Holy cow, there’s a lot to dig into here. Read this post carefully.

geom26 question

 

geom 26 4 geom 26 geom 26 3 (640x422) geom 26 2 (742x800)

 

There’s a ton to comment on here. I doubt you’ll need much in the way of a prompt, but here goes: what mistakes are missing? You grade this test on Sunday; what does Monday’s class look like?

Thanks to Tina Cardone, who is not-so-slowly taking over this blog, for the submission.

6 replies on “Holy cow, there’s a lot to dig into here. Read this post carefully.”
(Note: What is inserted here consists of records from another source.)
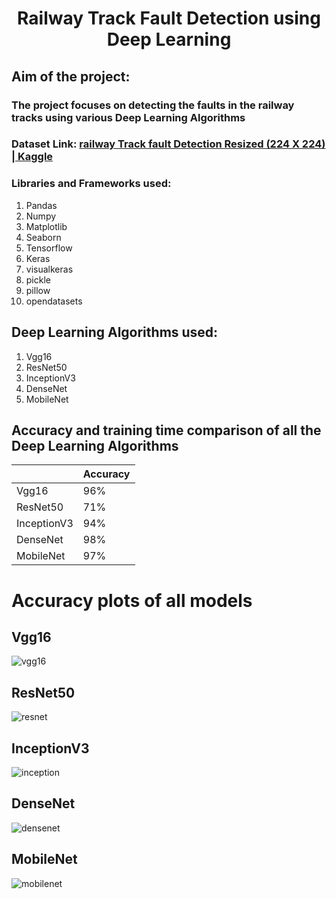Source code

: # <h1 align = "center">Railway Track Fault Detection using Deep Learning </h1>
## Aim of the project: 
### The project focuses on detecting the faults in the railway tracks using various Deep Learning Algorithms
### Dataset Link: [railway Track fault Detection Resized (224 X 224) | Kaggle](https://www.kaggle.com/datasets/gpiosenka/railway-track-fault-detection-resized-224-x-224)

###  Libraries and Frameworks used:
1. Pandas
2. Numpy
3. Matplotlib
4. Seaborn
5. Tensorflow
6. Keras
7. visualkeras
8. pickle
9. pillow
10. opendatasets


## Deep Learning Algorithms used:
1. Vgg16
2. ResNet50
3. InceptionV3
4. DenseNet
5. MobileNet

## Accuracy and training time comparison of all the Deep Learning Algorithms
|             |   Accuracy    |
|-------------|---------------|
|   Vgg16     |     96%       |
|  ResNet50   |     71%       |
| InceptionV3 |     94%       |  
|  DenseNet   |     98%       |     
|  MobileNet  |     97%       |

# Accuracy plots of all models

## Vgg16
![vgg16](https://github.com/the-silent-geek/DL-Simplified/blob/55596e0bfc60b5aba38f5bb64519fa9363dd5d61/Railway%20Track%20Fault%20Detection/images/vgg16.png)

## ResNet50
![resnet](https://github.com/the-silent-geek/DL-Simplified/blob/55596e0bfc60b5aba38f5bb64519fa9363dd5d61/Railway%20Track%20Fault%20Detection/images/ResNet.png)

## InceptionV3
![inception](https://github.com/the-silent-geek/DL-Simplified/blob/55596e0bfc60b5aba38f5bb64519fa9363dd5d61/Railway%20Track%20Fault%20Detection/images/inceptionV3.png)

## DenseNet
![densenet](https://github.com/the-silent-geek/DL-Simplified/blob/55596e0bfc60b5aba38f5bb64519fa9363dd5d61/Railway%20Track%20Fault%20Detection/images/densenet.png)

## MobileNet
![mobilenet](https://github.com/the-silent-geek/DL-Simplified/blob/55596e0bfc60b5aba38f5bb64519fa9363dd5d61/Railway%20Track%20Fault%20Detection/images/mobileNet.png)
Phew, there is a lot going on.

I think Monday looks something like:

Every student gets a sheet that has four big, clean graphs on the front. #1 has two lines that are neither parallel or perpendicular. #2 has two parallel lines. #3 has two perpendicular lines. #4 is a challenge one: two lines that LOOK parallel (or perpendicular if you choose), but are not. The idea being by the end of the period, a student should be able to prove whether or not those two lines in #4 are parallel (or perp).

Given that sheet, I’d start with a discussion on slope – I might do a fishbowl discussion. I’ve done that before where everyone has a mini-whiteboard and can share. Something to get them defining slope again – not me defining it for them. Once we’ve gotten slope back in our brains, we can have similar discussions about graphs #2 and #3. Finally, we talk about #4.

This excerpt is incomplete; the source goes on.